- ASSIGNMENT -
From the line with "项目以 Python 语言作为开发语言，主要考虑：" down to the final line of the records below, retype everything exactly and leave out the rest.

- TASK MATERIAL -
__________
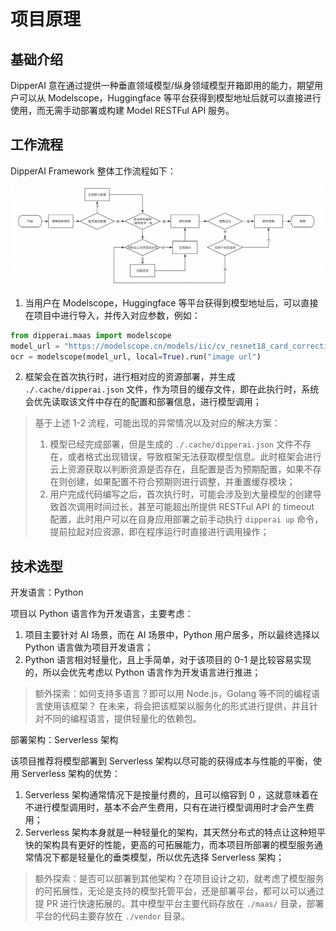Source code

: # 项目原理

## 基础介绍

DipperAI 意在通过提供一种垂直领域模型/纵身领域模型开箱即用的能力，期望用户可以从 Modelscope，Huggingface 等平台获得到模型地址后就可以直接进行使用，而无需手动部署或构建 Model RESTFul API 服务。

## 工作流程

DipperAI Framework 整体工作流程如下：

![](./../images/principle-flow.jpg)

1. 当用户在 Modelscope，Huggingface 等平台获得到模型地址后，可以直接在项目中进行导入，并传入对应参数，例如：
```python
from dipperai.maas import modelscope
model_url = "https://modelscope.cn/models/iic/cv_resnet18_card_correction/summary"
ocr = modelscope(model_url, local=True).run("image url")
```

2. 框架会在首次执行时，进行相对应的资源部署，并生成 `./.cache/dipperai.json` 文件，作为项目的缓存文件，即在此执行时，系统会优先读取该文件中存在的配置和部署信息，进行模型调用；

> 基于上述 1-2 流程，可能出现的异常情况以及对应的解决方案：
>
> 1. 模型已经完成部署，但是生成的 `./.cache/dipperai.json` 文件不存在，或者格式出现错误，导致框架无法获取模型信息。此时框架会进行云上资源获取以判断资源是否存在，且配置是否为预期配置，如果不存在则创建，如果配置不符合预期则进行调整，并重置缓存模块；
> 2. 用户完成代码编写之后，首次执行时，可能会涉及到大量模型的创建导致首次调用时间过长，甚至可能超出所提供 RESTFul API 的 timeout 配置，此时用户可以在自身应用部署之前手动执行 `dipperai up` 命令，提前拉起对应资源，即在程序运行时直接进行调用操作；


## 技术选型

开发语言：Python

项目以 Python 语言作为开发语言，主要考虑：
1. 项目主要针对 AI 场景，而在 AI 场景中，Python 用户居多，所以最终选择以 Python 语言做为项目开发语言；
2. Python 语言相对轻量化，且上手简单，对于该项目的 0-1 是比较容易实现的，所以会优先考虑以 Python 语言作为开发语言进行推进；

> 额外探索：如何支持多语言？即可以用 Node.js，Golang 等不同的编程语言使用该框架？    在未来，将会把该框架以服务化的形式进行提供，并且针对不同的编程语言，提供轻量化的依赖包。

部署架构：Serverless 架构

该项目推荐将模型部署到 Serverless 架构以尽可能的获得成本与性能的平衡，使用 Serverless 架构的优势：
1. Serverless 架构通常情况下是按量付费的，且可以缩容到 0 ，这就意味着在不进行模型调用时，基本不会产生费用，只有在进行模型调用时才会产生费用；
2. Serverless 架构本身就是一种轻量化的架构，其天然分布式的特点让这种短平快的架构具有更好的性能，更高的可拓展能力，而本项目所部署的模型服务通常情况下都是轻量化的垂类模型，所以优先选择 Serverless 架构；

> 额外探索：是否可以部署到其他架构？在项目设计之初，就考虑了模型服务的可拓展性，无论是支持的模型托管平台，还是部署平台，都可以可以通过提 PR 进行快速拓展的。其中模型平台主要代码存放在 `./maas/` 目录，部署平台的代码主要存放在 `./vendor` 目录。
__________
- OUTPUT BELOW -
项目以 Python 语言作为开发语言，主要考虑：
1. 项目主要针对 AI 场景，而在 AI 场景中，Python 用户居多，所以最终选择以 Python 语言做为项目开发语言；
2. Python 语言相对轻量化，且上手简单，对于该项目的 0-1 是比较容易实现的，所以会优先考虑以 Python 语言作为开发语言进行推进；

> 额外探索：如何支持多语言？即可以用 Node.js，Golang 等不同的编程语言使用该框架？    在未来，将会把该框架以服务化的形式进行提供，并且针对不同的编程语言，提供轻量化的依赖包。

部署架构：Serverless 架构

该项目推荐将模型部署到 Serverless 架构以尽可能的获得成本与性能的平衡，使用 Serverless 架构的优势：
1. Serverless 架构通常情况下是按量付费的，且可以缩容到 0 ，这就意味着在不进行模型调用时，基本不会产生费用，只有在进行模型调用时才会产生费用；
2. Serverless 架构本身就是一种轻量化的架构，其天然分布式的特点让这种短平快的架构具有更好的性能，更高的可拓展能力，而本项目所部署的模型服务通常情况下都是轻量化的垂类模型，所以优先选择 Serverless 架构；

> 额外探索：是否可以部署到其他架构？在项目设计之初，就考虑了模型服务的可拓展性，无论是支持的模型托管平台，还是部署平台，都可以可以通过提 PR 进行快速拓展的。其中模型平台主要代码存放在 `./maas/` 目录，部署平台的代码主要存放在 `./vendor` 目录。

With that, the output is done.